**TASK DESCRIPTION**: Output what the records say, word for word, with no images.

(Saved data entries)
%%

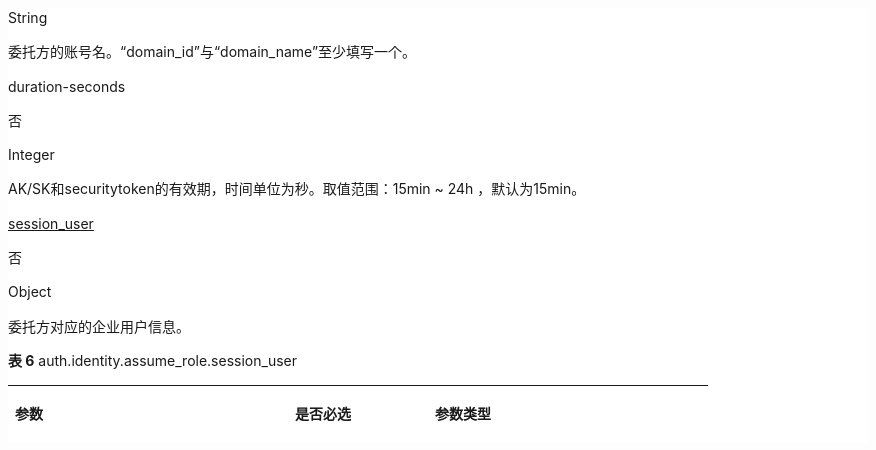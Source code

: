 <td class="cellrowborder" valign="top" width="20%" headers="mcps1.2.5.1.3 "><p id="zh-cn_topic_0221482378_p917514714206"><a name="zh-cn_topic_0221482378_p917514714206"></a><a name="zh-cn_topic_0221482378_p917514714206"></a>String</p>
</td>
<td class="cellrowborder" valign="top" width="50%" headers="mcps1.2.5.1.4 "><p id="zh-cn_topic_0221482378_p517577182012"><a name="zh-cn_topic_0221482378_p517577182012"></a><a name="zh-cn_topic_0221482378_p517577182012"></a>委托方的账号名。“domain_id”与“domain_name”至少填写一个。</p>
</td>
</tr>
<tr id="zh-cn_topic_0221482378_row9173107182015"><td class="cellrowborder" valign="top" width="20%" headers="mcps1.2.5.1.1 "><p id="zh-cn_topic_0221482378_p8176157172016"><a name="zh-cn_topic_0221482378_p8176157172016"></a><a name="zh-cn_topic_0221482378_p8176157172016"></a>duration-seconds</p>
</td>
<td class="cellrowborder" valign="top" width="10%" headers="mcps1.2.5.1.2 "><p id="zh-cn_topic_0221482378_p2176167122011"><a name="zh-cn_topic_0221482378_p2176167122011"></a><a name="zh-cn_topic_0221482378_p2176167122011"></a>否</p>
</td>
<td class="cellrowborder" valign="top" width="20%" headers="mcps1.2.5.1.3 "><p id="zh-cn_topic_0221482378_p191766772013"><a name="zh-cn_topic_0221482378_p191766772013"></a><a name="zh-cn_topic_0221482378_p191766772013"></a>Integer</p>
</td>
<td class="cellrowborder" valign="top" width="50%" headers="mcps1.2.5.1.4 "><p id="zh-cn_topic_0221482378_p111767732018"><a name="zh-cn_topic_0221482378_p111767732018"></a><a name="zh-cn_topic_0221482378_p111767732018"></a>AK/SK和securitytoken的有效期，时间单位为秒。取值范围：15min ~ 24h ，默认为15min。</p>
</td>
</tr>
<tr id="zh-cn_topic_0221482378_row1517319718205"><td class="cellrowborder" valign="top" width="20%" headers="mcps1.2.5.1.1 "><p id="zh-cn_topic_0221482378_p917613782016"><a name="zh-cn_topic_0221482378_p917613782016"></a><a name="zh-cn_topic_0221482378_p917613782016"></a><a href="#zh-cn_topic_0221482378_request_Rq41AuthIdentityAssumeroleSessionuser">session_user</a></p>
</td>
<td class="cellrowborder" valign="top" width="10%" headers="mcps1.2.5.1.2 "><p id="zh-cn_topic_0221482378_p21761973207"><a name="zh-cn_topic_0221482378_p21761973207"></a><a name="zh-cn_topic_0221482378_p21761973207"></a>否</p>
</td>
<td class="cellrowborder" valign="top" width="20%" headers="mcps1.2.5.1.3 "><p id="zh-cn_topic_0221482378_p117618718201"><a name="zh-cn_topic_0221482378_p117618718201"></a><a name="zh-cn_topic_0221482378_p117618718201"></a>Object</p>
</td>
<td class="cellrowborder" valign="top" width="50%" headers="mcps1.2.5.1.4 "><p id="zh-cn_topic_0221482378_p171765782017"><a name="zh-cn_topic_0221482378_p171765782017"></a><a name="zh-cn_topic_0221482378_p171765782017"></a>委托方对应的企业用户信息。</p>
</td>
</tr>
</tbody>
</table>

**表 6**  auth.identity.assume\_role.session\_user

<a name="zh-cn_topic_0221482378_request_Rq41AuthIdentityAssumeroleSessionuser"></a>
<table><thead align="left"><tr id="zh-cn_topic_0221482378_row1317787112014"><th class="cellrowborder" valign="top" width="20%" id="mcps1.2.5.1.1"><p id="zh-cn_topic_0221482378_p141771702015"><a name="zh-cn_topic_0221482378_p141771702015"></a><a name="zh-cn_topic_0221482378_p141771702015"></a>参数</p>
</th>
<th class="cellrowborder" valign="top" width="10%" id="mcps1.2.5.1.2"><p id="zh-cn_topic_0221482378_p017715718208"><a name="zh-cn_topic_0221482378_p017715718208"></a><a name="zh-cn_topic_0221482378_p017715718208"></a>是否必选</p>
</th>
<th class="cellrowborder" valign="top" width="20%" id="mcps1.2.5.1.3"><p id="zh-cn_topic_0221482378_p151777742019"><a name="zh-cn_topic_0221482378_p151777742019"></a><a name="zh-cn_topic_0221482378_p151777742019"></a>参数类型</p>
</th>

%%

**EXERCISE ANSWER**:
Source code

: <td class="cellrowborder" valign="top" width="20%" headers="mcps1.2.5.1.3 "><p id="zh-cn_topic_0221482378_p917514714206"><a name="zh-cn_topic_0221482378_p917514714206"></a><a name="zh-cn_topic_0221482378_p917514714206"></a>String</p>
</td>
<td class="cellrowborder" valign="top" width="50%" headers="mcps1.2.5.1.4 "><p id="zh-cn_topic_0221482378_p517577182012"><a name="zh-cn_topic_0221482378_p517577182012"></a><a name="zh-cn_topic_0221482378_p517577182012"></a>委托方的账号名。“domain_id”与“domain_name”至少填写一个。</p>
</td>
</tr>
<tr id="zh-cn_topic_0221482378_row9173107182015"><td class="cellrowborder" valign="top" width="20%" headers="mcps1.2.5.1.1 "><p id="zh-cn_topic_0221482378_p8176157172016"><a name="zh-cn_topic_0221482378_p8176157172016"></a><a name="zh-cn_topic_0221482378_p8176157172016"></a>duration-seconds</p>
</td>
<td class="cellrowborder" valign="top" width="10%" headers="mcps1.2.5.1.2 "><p id="zh-cn_topic_0221482378_p2176167122011"><a name="zh-cn_topic_0221482378_p2176167122011"></a><a name="zh-cn_topic_0221482378_p2176167122011"></a>否</p>
</td>
<td class="cellrowborder" valign="top" width="20%" headers="mcps1.2.5.1.3 "><p id="zh-cn_topic_0221482378_p191766772013"><a name="zh-cn_topic_0221482378_p191766772013"></a><a name="zh-cn_topic_0221482378_p191766772013"></a>Integer</p>
</td>
<td class="cellrowborder" valign="top" width="50%" headers="mcps1.2.5.1.4 "><p id="zh-cn_topic_0221482378_p111767732018"><a name="zh-cn_topic_0221482378_p111767732018"></a><a name="zh-cn_topic_0221482378_p111767732018"></a>AK/SK和securitytoken的有效期，时间单位为秒。取值范围：15min ~ 24h ，默认为15min。</p>
</td>
</tr>
<tr id="zh-cn_topic_0221482378_row1517319718205"><td class="cellrowborder" valign="top" width="20%" headers="mcps1.2.5.1.1 "><p id="zh-cn_topic_0221482378_p917613782016"><a name="zh-cn_topic_0221482378_p917613782016"></a><a name="zh-cn_topic_0221482378_p917613782016"></a><a href="#zh-cn_topic_0221482378_request_Rq41AuthIdentityAssumeroleSessionuser">session_user</a></p>
</td>
<td class="cellrowborder" valign="top" width="10%" headers="mcps1.2.5.1.2 "><p id="zh-cn_topic_0221482378_p21761973207"><a name="zh-cn_topic_0221482378_p21761973207"></a><a name="zh-cn_topic_0221482378_p21761973207"></a>否</p>
</td>
<td class="cellrowborder" valign="top" width="20%" headers="mcps1.2.5.1.3 "><p id="zh-cn_topic_0221482378_p117618718201"><a name="zh-cn_topic_0221482378_p117618718201"></a><a name="zh-cn_topic_0221482378_p117618718201"></a>Object</p>
</td>
<td class="cellrowborder" valign="top" width="50%" headers="mcps1.2.5.1.4 "><p id="zh-cn_topic_0221482378_p171765782017"><a name="zh-cn_topic_0221482378_p171765782017"></a><a name="zh-cn_topic_0221482378_p171765782017"></a>委托方对应的企业用户信息。</p>
</td>
</tr>
</tbody>
</table>

**表 6**  auth.identity.assume\_role.session\_user

<a name="zh-cn_topic_0221482378_request_Rq41AuthIdentityAssumeroleSessionuser"></a>
<table><thead align="left"><tr id="zh-cn_topic_0221482378_row1317787112014"><th class="cellrowborder" valign="top" width="20%" id="mcps1.2.5.1.1"><p id="zh-cn_topic_0221482378_p141771702015"><a name="zh-cn_topic_0221482378_p141771702015"></a><a name="zh-cn_topic_0221482378_p141771702015"></a>参数</p>
</th>
<th class="cellrowborder" valign="top" width="10%" id="mcps1.2.5.1.2"><p id="zh-cn_topic_0221482378_p017715718208"><a name="zh-cn_topic_0221482378_p017715718208"></a><a name="zh-cn_topic_0221482378_p017715718208"></a>是否必选</p>
</th>
<th class="cellrowborder" valign="top" width="20%" id="mcps1.2.5.1.3"><p id="zh-cn_topic_0221482378_p151777742019"><a name="zh-cn_topic_0221482378_p151777742019"></a><a name="zh-cn_topic_0221482378_p151777742019"></a>参数类型</p>
</th>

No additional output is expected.